Analyses of ancient micro-residues and usewear preserved on stone artefacts can potentially provide detailed information about how prehistoric humans used the artefacts to process materials such as food, pigments and/or adhesives. However, ancient micro-residues are likely degraded, and there are multiple potential sources of contamination, such as contact with sediments, groundwater, recent handling, storage materials or laboratory conditions, any of which can inhibit reliable identification of micro-residues and other traces of prehistoric use.
In this pilot study, five stone tools from the archaeological site of Liang Bua (Flores, Indonesia) were used to evaluate the viability of Raman spectroscopy to identity ancient micro-residues preserved on stone artefact surfaces that are due specifically to prehistoric use as opposed to some form of ancient or modern source of contamination.
Inorganic and organic deposits that occur commonly in the cave environment, including iron oxide, manganese oxide and biofilms, were identified in both the sediment and on the artefacts. Protein and saturated fatty acid micro-residues were identified on edges of all artefacts and may partially originate from modern handling. Proteins, plant fibres and other micro-residues associated with calcium nitrate are possibly archaeologically significant. Detection of plant fibres and starch grains may indicate either modern contamination or prehistoric contact with plant material that was transferred incidentally or during tool manufacture and/or tool use.

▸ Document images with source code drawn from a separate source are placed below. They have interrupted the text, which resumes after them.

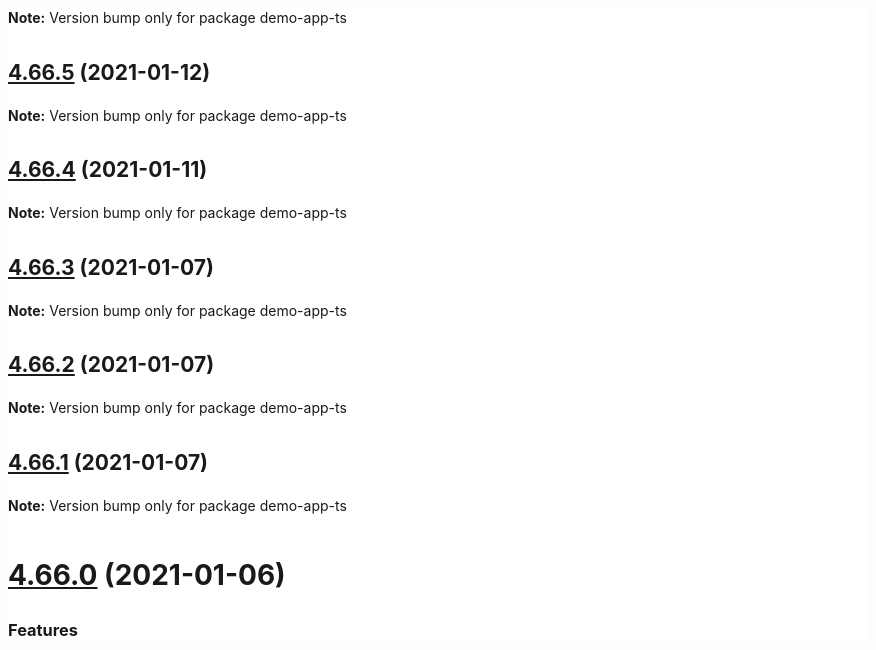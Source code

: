 **Note:** Version bump only for package demo-app-ts





## [4.66.5](https://github.com/patternfly/patternfly-react/compare/demo-app-ts@4.66.4...demo-app-ts@4.66.5) (2021-01-12)

**Note:** Version bump only for package demo-app-ts





## [4.66.4](https://github.com/patternfly/patternfly-react/compare/demo-app-ts@4.66.3...demo-app-ts@4.66.4) (2021-01-11)

**Note:** Version bump only for package demo-app-ts





## [4.66.3](https://github.com/patternfly/patternfly-react/compare/demo-app-ts@4.66.2...demo-app-ts@4.66.3) (2021-01-07)

**Note:** Version bump only for package demo-app-ts





## [4.66.2](https://github.com/patternfly/patternfly-react/compare/demo-app-ts@4.66.1...demo-app-ts@4.66.2) (2021-01-07)

**Note:** Version bump only for package demo-app-ts





## [4.66.1](https://github.com/patternfly/patternfly-react/compare/demo-app-ts@4.66.0...demo-app-ts@4.66.1) (2021-01-07)

**Note:** Version bump only for package demo-app-ts





# [4.66.0](https://github.com/patternfly/patternfly-react/compare/demo-app-ts@4.65.4...demo-app-ts@4.66.0) (2021-01-06)


### Features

These results demonstrate the viability of Raman microscopy to screen, at an early stage of archaeological residue analysis, for modern contaminants and micro-residues related to tool manufacture and/or tool use. This approach serves as a base for planning strategies and analytical protocols for future work that targets larger samples of artefacts, integrates Raman microscopy with GC–MS/LC–MS and includes more comprehensive studies of usewear.